(The records)

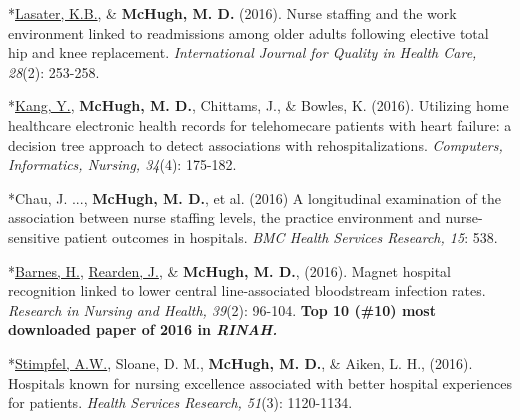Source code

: \documentclass[10pt,]{article}
\begin{document}
{{{{{{{{{{{{{{{\begin{hangparas}{.25in}{1}
*{\underline {Lasater, K.B.}}, \& {\textbf {McHugh, M. D.}} (2016). Nurse staffing and the work environment linked to readmissions among older adults following elective total hip and knee replacement. {\textit {International Journal for Quality in Health Care, 28}}(2): 253-258.

\end{hangparas}



\begin{hangparas}{.25in}{1}

*{\underline {Kang, Y.}}, {\textbf {McHugh, M. D.}}, Chittams, J., \& Bowles, K. (2016). Utilizing home healthcare electronic health records for telehomecare patients with heart failure: a decision tree approach to detect associations with rehospitalizations. {\textit {Computers, Informatics, Nursing, 34}}(4): 175-182.

\end{hangparas}



\begin{hangparas}{.25in}{1}

*Chau, J. ..., {\textbf {McHugh, M. D.}}, et al. (2016) A longitudinal examination of the association between nurse staffing levels, the practice environment and nurse-sensitive patient outcomes in hospitals. {\textit {BMC Health Services Research, 15}}: 538.

\end{hangparas}



\begin{hangparas}{.25in}{1}

*{\underline {Barnes, H.}}, {\underline {Rearden, J.}}, \& {\textbf {McHugh, M. D.}}, (2016). Magnet hospital recognition linked to lower central line-associated bloodstream infection rates. {\textit {Research in Nursing and Health, 39}}(2): 96-104. {\textbf {Top 10 (\#10) most downloaded paper of 2016 in {\textit {RINAH.}}}}

\end{hangparas}



\begin{hangparas}{.25in}{1}

*{\underline {Stimpfel, A.W.}}, Sloane, D. M., {\textbf {McHugh, M. D.}}, \& Aiken, L. H., (2016). Hospitals known for nursing excellence associated with better hospital experiences for patients. {\textit {Health Services Research, 51}}(3): 1120-1134.


\end{hangparas}}}}}}}}}}}}}}}}
\end{document}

(End The records)

Could you retype every record above exactly, leaving the pictures out?

Source code

: \documentclass[10pt,]{article}
\begin{document}
{{{{{{{{{{{{{{{\begin{hangparas}{.25in}{1}
*{\underline {Lasater, K.B.}}, \& {\textbf {McHugh, M. D.}} (2016). Nurse staffing and the work environment linked to readmissions among older adults following elective total hip and knee replacement. {\textit {International Journal for Quality in Health Care, 28}}(2): 253-258.

\end{hangparas}



\begin{hangparas}{.25in}{1}

*{\underline {Kang, Y.}}, {\textbf {McHugh, M. D.}}, Chittams, J., \& Bowles, K. (2016). Utilizing home healthcare electronic health records for telehomecare patients with heart failure: a decision tree approach to detect associations with rehospitalizations. {\textit {Computers, Informatics, Nursing, 34}}(4): 175-182.

\end{hangparas}



\begin{hangparas}{.25in}{1}

*Chau, J. ..., {\textbf {McHugh, M. D.}}, et al. (2016) A longitudinal examination of the association between nurse staffing levels, the practice environment and nurse-sensitive patient outcomes in hospitals. {\textit {BMC Health Services Research, 15}}: 538.

\end{hangparas}



\begin{hangparas}{.25in}{1}

*{\underline {Barnes, H.}}, {\underline {Rearden, J.}}, \& {\textbf {McHugh, M. D.}}, (2016). Magnet hospital recognition linked to lower central line-associated bloodstream infection rates. {\textit {Research in Nursing and Health, 39}}(2): 96-104. {\textbf {Top 10 (\#10) most downloaded paper of 2016 in {\textit {RINAH.}}}}

\end{hangparas}



\begin{hangparas}{.25in}{1}

*{\underline {Stimpfel, A.W.}}, Sloane, D. M., {\textbf {McHugh, M. D.}}, \& Aiken, L. H., (2016). Hospitals known for nursing excellence associated with better hospital experiences for patients. {\textit {Health Services Research, 51}}(3): 1120-1134.


\end{hangparas}}}}}}}}}}}}}}}}
\end{document}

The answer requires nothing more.